Gsoc:OKS
Participants
- Mentors
- Alexander Morlang (FOKUS)
- Thomas Hirsch (FOKUS)
- Mario Behling
- Technical Support
- Carsten Schmoll (FOKUS)
- Students (GSoC)
- Sagie Amir
- Stefano Pilla
- Adnan Ozsoy
- Alexey Mikhailov
- Students (OKS)
- Johannes Tigges
- Felix Fietkau
- Stagees (FOKUS)
- Robert Wuttke
Channels
- repositories:
- wiki:
- mailing list:
- irc: irc://irc.freenode.org/#freifunk
Development
Service Discovery / Avahi / MDNS (Stefano)
Synopsis
The aim of this project is to add interactive mDNS Service Discovery and service monitoring features to the Freimap software.
Design and implementation
The idea is to achieve a two component architecture: a "server"component on board of the mesh nodes, obtained by enhancing the olsrd mDNS plug-in, and a "client" component, obtained by enhancing the Freimap software. Moreover, to permit the communication between the two components, a suitable protocol/format has to be devised.
mDNS (Multicast DNS) is a protocol, derived from unicast DNS (Domain Name System), aimed at service discovery over local networks. Through mDNS an user can, for instance, chat and exchange files with other users on the same local network, or find which local printers and web servers are connected.

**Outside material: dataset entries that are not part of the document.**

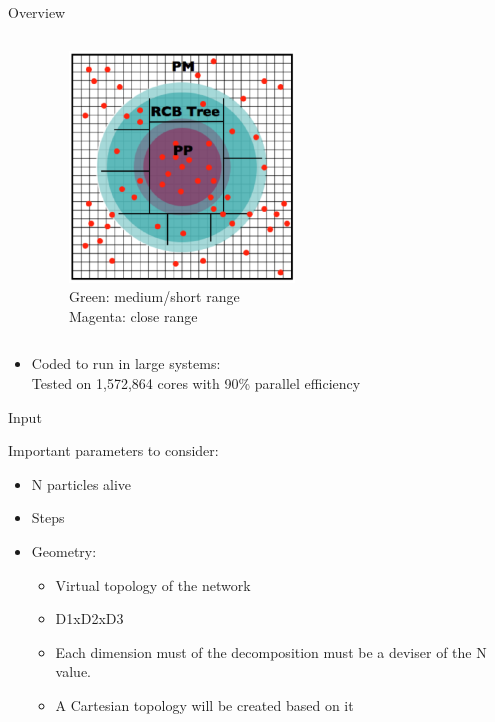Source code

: \documentclass[aspectratio=169]{bredelebeamer}
\begin{document}
\begin{frame}{Overview}
\begin{columns}
\begin{itemize}
\end{itemize}
\begin{figure}[h!]
  \centering
\includegraphics[width=0.65\textwidth, keepaspectratio=1]{"./img/introduction/hacc_force_evaluation"}
\caption*{Green: medium/short range\\Magenta: close range}
\end{figure}

\end{columns}

\begin{itemize}


\item Coded to run in large systems: \\
 Tested on 1,572,864 cores with 90\% parallel efficiency
\end{itemize}
\end{frame}


\begin{frame}{Input}

Important parameters to consider:

\begin{itemize}
\item N particles alive
\item Steps
\item Geometry:
	\begin{itemize}
		\item Virtual topology of the network
		\item D1xD2xD3
		\item Each dimension must of the decomposition must be a deviser of the N value.
		\item A Cartesian topology will be created based on it
	\end{itemize}
\end{itemize}        

\end{frame}
\end{document}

The scope of mDNS packets is a single collision domain. For this reason, in an OLSR mesh network, mDNS packets generated by attached hosts cannot traverse OLSR nodes. The olsrd mDNS plug-in permits,through an extension of the OLSR protocol, the diffusion of mDNS packets in an OLSR mesh network. The nodes with this plug-in are able to capture mDNS packets on their attached (HNA) networks, encapsulate them in a new type of OLSR message which can be spread in the whole mesh network, and also to decapsulate this type of OLSR messages and inject the contained mDNS packets in their attached networks. A remarkable feature of this plug-in is that all nodes in the mesh, including the ones without the plug-in, forward mDNS OLSR messages using the OLSR default forwarding algorithm, permitting the use of the plug-in also in already deployed mesh networks. In this way clients on board of the attached hosts can see, from the mDNS perspective, the whole OLSR mesh as a single collision domain, permitting the use of applications that announce themselves through the mDNS mechanism.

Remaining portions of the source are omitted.